В освещенном окне мелькнула тень, изнутри блеснуло алым. Жрец Талел готовился дать отпор незваному гостю, кем бы тот ни был. Не рискнув воспользоваться балконом, Симон направил тварь вниз, соскочил на землю, отпустив чудовище, и встал перед массивной дверью. Левая рука налилась силой оживающего камня. Пальцы сжались в кулак. Страшный удар сорвал дверь с петель, разнеся ее в щепы. Глаза мага сделались пронзительно-голубыми, сквозь одежду пробился ледяной свет – и Остихарос Пламенный вступил под своды башни.

Над входом, привешенное на цепях, ожило чучело черного крокодила. Лязгнув зубами, оно попыталось схватить незваного гостя, но рассыпалось в прах. Тяжкая поступь сотрясла лестницу. Перила крошились под каменной хваткой, гобелены, висевшие на стенах, вспыхивали и сгорали, разлетаясь клочьями пепла. Башня тряслась как в лихорадке, ступени ходили ходуном. Из стен выпадали целые блоки, с грохотом раскалываясь на куски, – чудилось, что пробудилась сама земля, не желая больше носить на себе обитель жреца Сета.

А маг все шел, не задерживаясь ни на минуту.

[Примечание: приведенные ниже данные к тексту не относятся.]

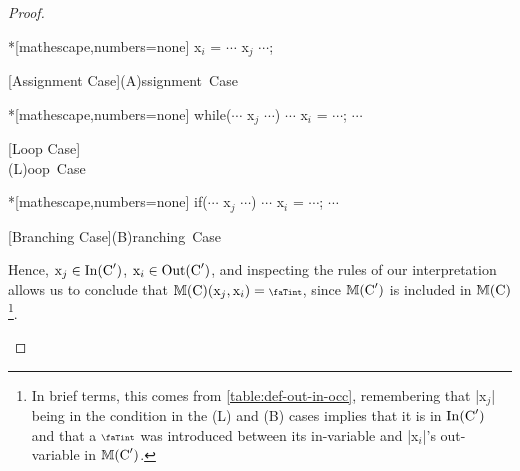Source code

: \begin{proof}
\begin{description}
\begin{minipage}[t]{.3\linewidth}
\begin{whilelisting}*[mathescape,numbers=none]
x$_i$ = $\cdots$ x$_j$ $\cdots$;
\end{whilelisting}
[Assignment Case]{\mbox{(A)ssignment Case}}
\label{listing-A}
\end{minipage}\hfill%
\begin{minipage}[t]{.3\linewidth}
\begin{whilelisting}*[mathescape,numbers=none]
while($\cdots$ x$_j$ $\cdots$){
  $\cdots$
  x$_i$ = $\cdots$;
  $\cdots$
}
\end{whilelisting}
[Loop Case]{\\\mbox{(L)oop Case}}
\label{listing-L}
\end{minipage}\hfill%
\begin{minipage}[t]{.3\linewidth}
\begin{whilelisting}*[mathescape,numbers=none]
if($\cdots$ x$_j$ $\cdots$){
  $\cdots$
  x$_i$ = $\cdots$;
  $\cdots$
}
\end{whilelisting}
[Branching Case]{\mbox{(B)ranching Case}}
\label{listing-I}
\end{minipage}

Hence, \ensuremath{\prc|x$_j$| \in
\In(\prc|C|')}, \ensuremath{\prc|x$_i$| \in
\Out(\prc|C|')}, and inspecting the rules of our
interpretation allows us to conclude that
\ensuremath{\sfm{\prc|C|}(\prc|x$_j$|,\prc|x$_i$|)= \vi},
since \(\sfm{\prc|C|'}\) is included in
\(\sfm{\prc|C|}\)\footnote{In brief terms, this comes from
\autoref{table:def-out-in-occ}, remembering that \prc|x$_j$| being
in the condition in the (L) and (B) cases implies that it is in
\(\In(\prc|C|')\) and that a \(\vi\) was
introduced between its in-variable and \prc|x$_i$|'s out-variable
in \(\sfm{\prc|C|'}\).}.


\end{description}
\end{proof}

Охранительные знаки на двери зловеще замерцали и погасли в испуге, едва Симон протянул к ним руку. Дверь послушно открылась. Рыхлый толстяк, бормотавший заклинания над жаровней, от которой воняло падалью, затравленно обернулся к гостю. Лицо его исказилось, и Талел рухнул на колени.

– Симон, пощади!

Старик бросил брезгливый взгляд на жаровню, на свиток папируса с ригийскими иероглифами. Вне сомнений, Талел старался призвать на помощь кого-то из обитателей ада, но не успел завершить обряд.

– Симон… умоляю…

Порыв ветра распахнул окно, подхватил папирус и унес его в ночь. Жаровня угасла, шипя как змея. Во мраке продолжала светиться лишь фигура мага. Остихарос протянул левую руку, ухватил толстяка, похожего на раздавленную жабу, за горло и легко приподнял над полом. Жрец захрипел, чувствуя, что еще чуть-чуть, и его шея сломается.

– Где мой ученик?!

Голос старика громом рокотал под сводами башни.

– Я… я виноват!.. Ты же пропал… Тебя год не было… Все думали – ты погиб! Он сам пришел ко мне…

– Где он?!

– Он… его увезли… Прости, Симон! Я не знал…

– Лжешь! Когда я вызвал тебя, мальчишка сидел в твоем подземелье!

– Да, я солгал… Я не мог!.. они уже пообещали его…

– Кто – они? Пообещали – кому?!

– …Махмуду! Султану Махмуду! Ты объявился слишком поздно, Симон… С-с-сделка… Да отпус-с-сти же! Задох-х-хнус-с-сь…

– Султан Махмуд Равийский?! Ты не лжешь?